TASK PROMPT >>
Count the lines below that contain the word "siis", and report only that number.

STORED DATA START

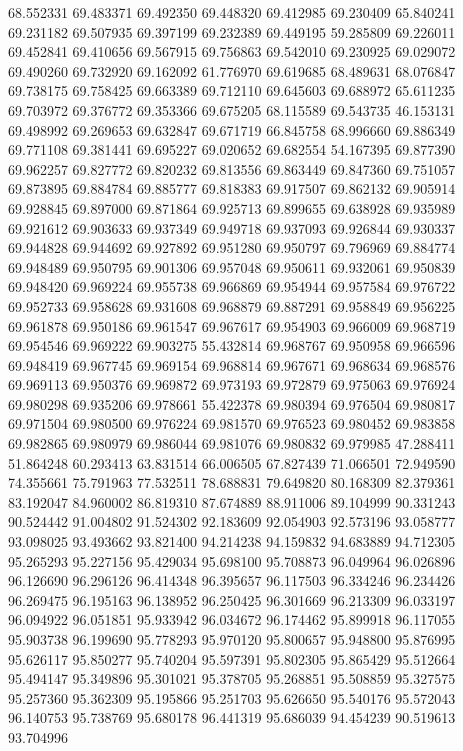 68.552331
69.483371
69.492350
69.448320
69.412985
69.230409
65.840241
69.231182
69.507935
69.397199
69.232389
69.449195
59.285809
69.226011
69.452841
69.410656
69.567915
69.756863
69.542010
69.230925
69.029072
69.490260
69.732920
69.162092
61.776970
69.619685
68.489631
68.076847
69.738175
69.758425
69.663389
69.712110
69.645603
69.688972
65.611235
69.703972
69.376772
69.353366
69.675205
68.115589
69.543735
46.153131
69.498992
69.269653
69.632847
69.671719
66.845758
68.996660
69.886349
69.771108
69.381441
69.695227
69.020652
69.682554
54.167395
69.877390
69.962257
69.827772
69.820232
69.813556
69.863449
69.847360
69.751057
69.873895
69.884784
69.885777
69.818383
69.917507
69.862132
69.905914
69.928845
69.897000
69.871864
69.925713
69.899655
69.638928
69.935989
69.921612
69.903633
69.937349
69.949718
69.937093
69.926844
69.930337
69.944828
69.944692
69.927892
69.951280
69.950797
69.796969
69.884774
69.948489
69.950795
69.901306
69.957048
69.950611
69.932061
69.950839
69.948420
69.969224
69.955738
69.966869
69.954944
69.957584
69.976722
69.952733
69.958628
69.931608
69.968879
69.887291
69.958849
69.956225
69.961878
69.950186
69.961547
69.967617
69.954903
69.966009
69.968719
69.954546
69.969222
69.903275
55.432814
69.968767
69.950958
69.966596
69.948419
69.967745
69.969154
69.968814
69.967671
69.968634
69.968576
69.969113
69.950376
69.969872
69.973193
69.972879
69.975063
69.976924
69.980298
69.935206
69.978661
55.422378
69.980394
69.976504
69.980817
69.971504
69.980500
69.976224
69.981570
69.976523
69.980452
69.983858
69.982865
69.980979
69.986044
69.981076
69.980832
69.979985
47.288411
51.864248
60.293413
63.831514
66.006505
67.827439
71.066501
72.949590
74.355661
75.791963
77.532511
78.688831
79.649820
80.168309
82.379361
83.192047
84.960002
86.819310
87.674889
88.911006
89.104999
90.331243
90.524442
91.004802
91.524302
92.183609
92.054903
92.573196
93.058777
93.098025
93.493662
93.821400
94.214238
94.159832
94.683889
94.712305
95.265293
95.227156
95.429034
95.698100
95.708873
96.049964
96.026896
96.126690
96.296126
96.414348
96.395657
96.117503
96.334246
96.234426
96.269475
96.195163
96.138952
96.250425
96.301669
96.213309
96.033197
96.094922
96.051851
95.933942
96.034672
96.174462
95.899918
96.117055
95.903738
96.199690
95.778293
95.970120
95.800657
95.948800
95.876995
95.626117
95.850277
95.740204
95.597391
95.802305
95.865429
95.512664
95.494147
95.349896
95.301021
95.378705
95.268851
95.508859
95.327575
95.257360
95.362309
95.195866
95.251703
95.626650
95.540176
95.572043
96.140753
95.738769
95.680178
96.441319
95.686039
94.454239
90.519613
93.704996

STORED DATA END
STORED DATA START

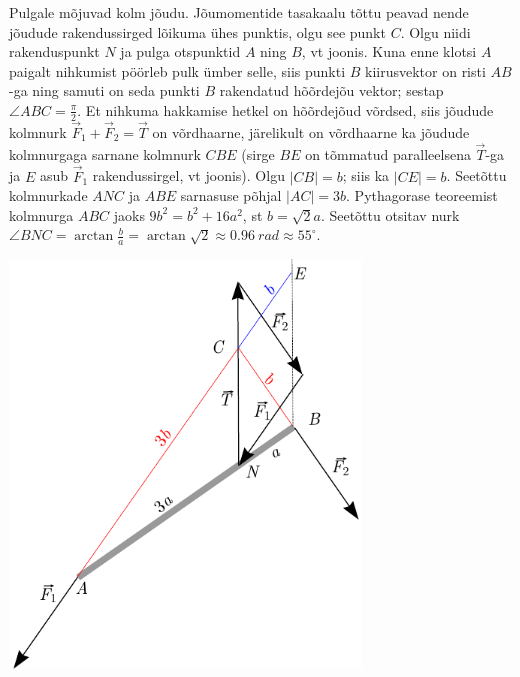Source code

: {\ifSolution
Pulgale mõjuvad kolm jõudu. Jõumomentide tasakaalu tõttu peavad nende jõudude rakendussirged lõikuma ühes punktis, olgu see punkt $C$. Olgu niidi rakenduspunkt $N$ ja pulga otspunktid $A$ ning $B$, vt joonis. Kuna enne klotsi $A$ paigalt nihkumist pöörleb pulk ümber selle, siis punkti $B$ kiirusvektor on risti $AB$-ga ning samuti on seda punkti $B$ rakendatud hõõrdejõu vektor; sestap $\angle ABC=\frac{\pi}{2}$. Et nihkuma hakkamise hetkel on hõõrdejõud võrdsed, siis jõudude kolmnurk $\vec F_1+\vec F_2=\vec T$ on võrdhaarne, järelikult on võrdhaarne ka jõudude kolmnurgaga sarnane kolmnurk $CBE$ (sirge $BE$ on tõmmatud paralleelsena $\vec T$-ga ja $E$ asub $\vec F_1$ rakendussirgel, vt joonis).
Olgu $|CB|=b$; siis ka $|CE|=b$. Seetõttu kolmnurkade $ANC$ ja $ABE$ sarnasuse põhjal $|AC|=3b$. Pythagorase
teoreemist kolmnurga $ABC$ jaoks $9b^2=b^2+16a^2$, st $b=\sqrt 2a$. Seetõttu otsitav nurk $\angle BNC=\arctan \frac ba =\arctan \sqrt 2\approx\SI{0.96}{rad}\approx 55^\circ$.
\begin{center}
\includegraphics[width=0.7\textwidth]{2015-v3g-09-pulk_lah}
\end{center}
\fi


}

STORED DATA END

SOLUTION >>
2